◆ Extracted material ◆

'''

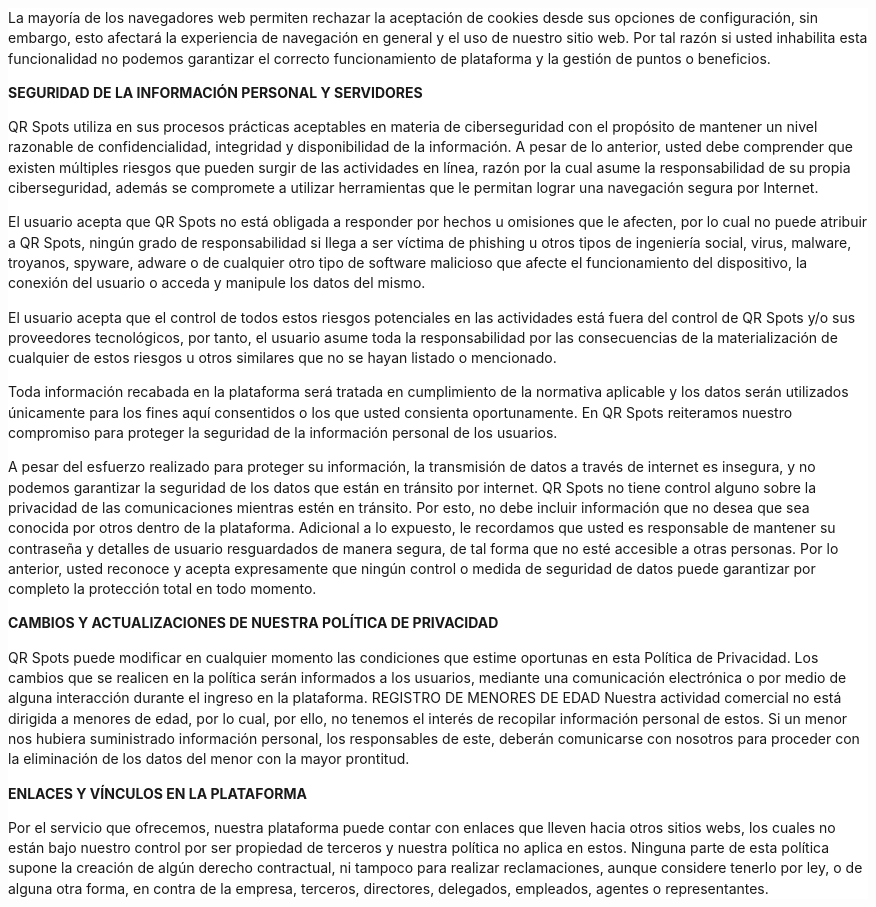 La mayoría de los navegadores web permiten rechazar la aceptación de cookies desde sus opciones de configuración, sin embargo, esto afectará la experiencia de navegación en general y el uso de nuestro sitio web. Por tal razón si usted inhabilita esta funcionalidad no podemos garantizar el correcto funcionamiento de plataforma y la gestión de puntos o beneficios.

**SEGURIDAD DE LA INFORMACIÓN PERSONAL Y SERVIDORES**

QR Spots utiliza en sus procesos prácticas aceptables en materia de ciberseguridad con el propósito de mantener un nivel razonable de confidencialidad, integridad y disponibilidad de la información. A pesar de lo anterior, usted debe comprender que existen múltiples riesgos que pueden surgir de las actividades en línea, razón por la cual asume la responsabilidad de su propia ciberseguridad, además se compromete a utilizar herramientas que le permitan lograr una navegación segura por Internet.

El usuario acepta que QR Spots no está obligada a responder por hechos u omisiones que le afecten, por lo cual no puede atribuir a QR Spots, ningún grado de responsabilidad si llega a ser víctima de phishing u otros tipos de ingeniería social, virus, malware, troyanos, spyware, adware o de cualquier otro tipo de software malicioso que afecte el funcionamiento del dispositivo, la conexión del usuario o acceda y manipule los datos del mismo.

El usuario acepta que el control de todos estos riesgos potenciales en las actividades está fuera del control de QR Spots y/o sus proveedores tecnológicos, por tanto, el usuario asume toda la responsabilidad por las consecuencias de la materialización de cualquier de estos riesgos u otros similares que no se hayan listado o mencionado.

Toda información recabada en la plataforma será tratada en cumplimiento de la normativa aplicable y los datos serán utilizados únicamente para los fines aquí consentidos o los que usted consienta oportunamente. En QR Spots reiteramos nuestro compromiso para proteger la seguridad de la información personal de los usuarios.

A pesar del esfuerzo realizado para proteger su información, la transmisión de datos a través de internet es insegura, y no podemos garantizar la seguridad de los datos que están en tránsito por internet. QR Spots no tiene control alguno sobre la privacidad de las comunicaciones mientras estén en tránsito. Por esto, no debe incluir información que no desea que sea conocida por otros dentro de la plataforma. Adicional a lo expuesto, le recordamos que usted es responsable de mantener su contraseña y detalles de usuario resguardados de manera segura, de tal forma que no esté accesible a otras personas. Por lo anterior, usted reconoce y acepta expresamente que ningún control o medida de seguridad de datos puede garantizar por completo la protección total en todo momento.

**CAMBIOS Y ACTUALIZACIONES DE NUESTRA POLÍTICA DE PRIVACIDAD**

QR Spots puede modificar en cualquier momento las condiciones que estime oportunas en esta Política de Privacidad. Los cambios que se realicen en la política serán informados a los usuarios, mediante una comunicación electrónica o por medio de alguna interacción durante el ingreso en la plataforma. REGISTRO DE MENORES DE EDAD Nuestra actividad comercial no está dirigida a menores de edad, por lo cual, por ello, no tenemos el interés de recopilar información personal de estos. Si un menor nos hubiera suministrado información personal, los responsables de este, deberán comunicarse con nosotros para proceder con la eliminación de los datos del menor con la mayor prontitud.

**ENLACES Y VÍNCULOS EN LA PLATAFORMA**

Por el servicio que ofrecemos, nuestra plataforma puede contar con enlaces que lleven hacia otros sitios webs, los cuales no están bajo nuestro control por ser propiedad de terceros y nuestra política no aplica en estos. Ninguna parte de esta política supone la creación de algún derecho contractual, ni tampoco para realizar reclamaciones, aunque considere tenerlo por ley, o de alguna otra forma, en contra de la empresa, terceros, directores, delegados, empleados, agentes o representantes.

'''

◆ What the task requires ◆
Precisely the lines between those holding "POLÍTICA DE PRIVACIDAD**" and "EN LA PLATAFORMA**", inclusive, are to be reproduced from the listing above, with nothing added.

◆ Output for this task ◆
**CAMBIOS Y ACTUALIZACIONES DE NUESTRA POLÍTICA DE PRIVACIDAD**

QR Spots puede modificar en cualquier momento las condiciones que estime oportunas en esta Política de Privacidad. Los cambios que se realicen en la política serán informados a los usuarios, mediante una comunicación electrónica o por medio de alguna interacción durante el ingreso en la plataforma. REGISTRO DE MENORES DE EDAD Nuestra actividad comercial no está dirigida a menores de edad, por lo cual, por ello, no tenemos el interés de recopilar información personal de estos. Si un menor nos hubiera suministrado información personal, los responsables de este, deberán comunicarse con nosotros para proceder con la eliminación de los datos del menor con la mayor prontitud.

**ENLACES Y VÍNCULOS EN LA PLATAFORMA**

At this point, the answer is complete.